A parapet wall and a circular cement path around
the well will be constructed. A grill on top of the well would restrict people from direct
withdrawal of water, at the same time exposing the water to aeration. A water pump would
be installed along with a pipe, which would be connected to an overhead tank. Water from
the well would be only used for drinking and cooking purposes. Chlorination would be
undertaken if necessary.
The grassroots worker by virtue of staying in
close contact with the villagers will help in establishing rapport with the villagers and
sensitize the community, resulting in the formation of village level institutions which
can then monitor the progress of the programme.During the second visit to the identified
villages in January, the team was shown an old well near the temple.

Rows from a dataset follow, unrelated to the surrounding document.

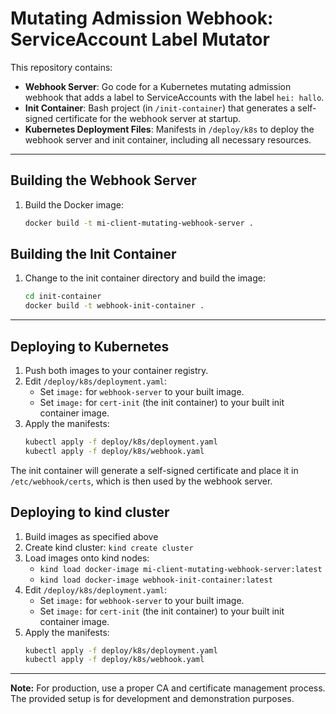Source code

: # Mutating Admission Webhook: ServiceAccount Label Mutator

This repository contains:

- **Webhook Server**: Go code for a Kubernetes mutating admission webhook that adds a label to ServiceAccounts with the label `hei: hallo`.
- **Init Container**: Bash project (in `/init-container`) that generates a self-signed certificate for the webhook server at startup.
- **Kubernetes Deployment Files**: Manifests in `/deploy/k8s` to deploy the webhook server and init container, including all necessary resources.

---

## Building the Webhook Server

1. Build the Docker image:
   ```bash
   docker build -t mi-client-mutating-webhook-server .
   ```

## Building the Init Container

1. Change to the init container directory and build the image:
   ```bash
   cd init-container
   docker build -t webhook-init-container .
   ```

---

## Deploying to Kubernetes

1. Push both images to your container registry.
2. Edit `/deploy/k8s/deployment.yaml`:
   - Set `image:` for `webhook-server` to your built image.
   - Set `image:` for `cert-init` (the init container) to your built init container image.
3. Apply the manifests:
   ```bash
   kubectl apply -f deploy/k8s/deployment.yaml
   kubectl apply -f deploy/k8s/webhook.yaml
   ```

The init container will generate a self-signed certificate and place it in `/etc/webhook/certs`, which is then used by the webhook server.

## Deploying to kind cluster

1. Build images as specified above
2. Create kind cluster: `kind create cluster`
3. Load images onto kind nodes:
   - `kind load docker-image mi-client-mutating-webhook-server:latest`
   - `kind load docker-image webhook-init-container:latest`
4. Edit `/deploy/k8s/deployment.yaml`:
   - Set `image:` for `webhook-server` to your built image.
   - Set `image:` for `cert-init` (the init container) to your built init container image.
3. Apply the manifests:
   ```bash
   kubectl apply -f deploy/k8s/deployment.yaml
   kubectl apply -f deploy/k8s/webhook.yaml
   ```

---

**Note:** For production, use a proper CA and certificate management process. The provided setup is for development and demonstration purposes.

The water from the well was tested for arsenic
presence and also to confirm the hypothesis that water in sanitary dugwells would be
arseni-free. The result of the test confirmed that the level of arsenic in water is well
below the permissible level.
For effective implementation of the project,
Biplab Halim, executive director of IMSE opined that discussions at various levels-sabhapati,
block development officer, pradhan and others, need to be organised. He emphasized
that mass awareness should be the entry point activity of the project in each of the
selected villages and proposed that a grassroots worker be placed at the Deganga block to
oversee the project.
|The arsenic effect
Tubewells with arsenic contaminated water is the main
source of water for the entire village at Kamdev Kati, in Kolsur panchayat of
Deganga block (about 120 km from Calcutta) in 24 Parganas North of West Bengal. The affect
of consuming water with high levels of arsenic is physiologically and psychologically
apparent amongst the villagers. A number of tubewells in the village contain arsenic way
above permissible levels. According to the Bureau of Indian Standards, the permissible
level of arsenic in drinking water is 0.05 milligram per litre.
The plight of the villagers is pathetic. Kamala
Mondal, a vegetable vendor and a resident of Kamdev Kati is a victim of the arsenic
menace. She is suffering from dispigmentation of the entire body, boils on the limbs,
keratosis (which appears like callused skin protrusions on palms and soles) and burning
sensation through the body. This has led her to being socially ostracized from her own
immediate family. She is not isolated in her experience: a substantial number of people
are suffering from the same ailment with differences in intensity.
Ambika Nagar is yet another severely affected
village in Deganga Block. The Chandra Pals family in Ambika Nagar is recognized for the
tragedy they are facing due to consuming the contaminated water. The status of the family
has drastically changed after the death of the eldest son due to arsenicosis. The younger
son has a similar future as he too is in a critical situation.
In the early eighties, cases of arsenical
dermatitis were reported from some districts of West Bengal. Analysis of water samples
revealed that the groundwater was contaminated with arsenic in these villages. According
to a latest survey, 1312 mouzas (revenue villages), 15 non-municipal/outer growths
in 65 blocks and 9 municipalities of Malda, Murshidabad, Burdwan, Hooghly, Nadia, North 24
Parganas, South 24 Parganas and Howrah districts have dangerous levels of arsenic in their
A total population of 5.36 million in these 8
districts is exposed to arsenic through groundwater use. This accounts for 7.87% of the
states population. Due to continuous movement of groundwater and peculiar
geochemical conditions, the extent of the problem may increase with passage of time.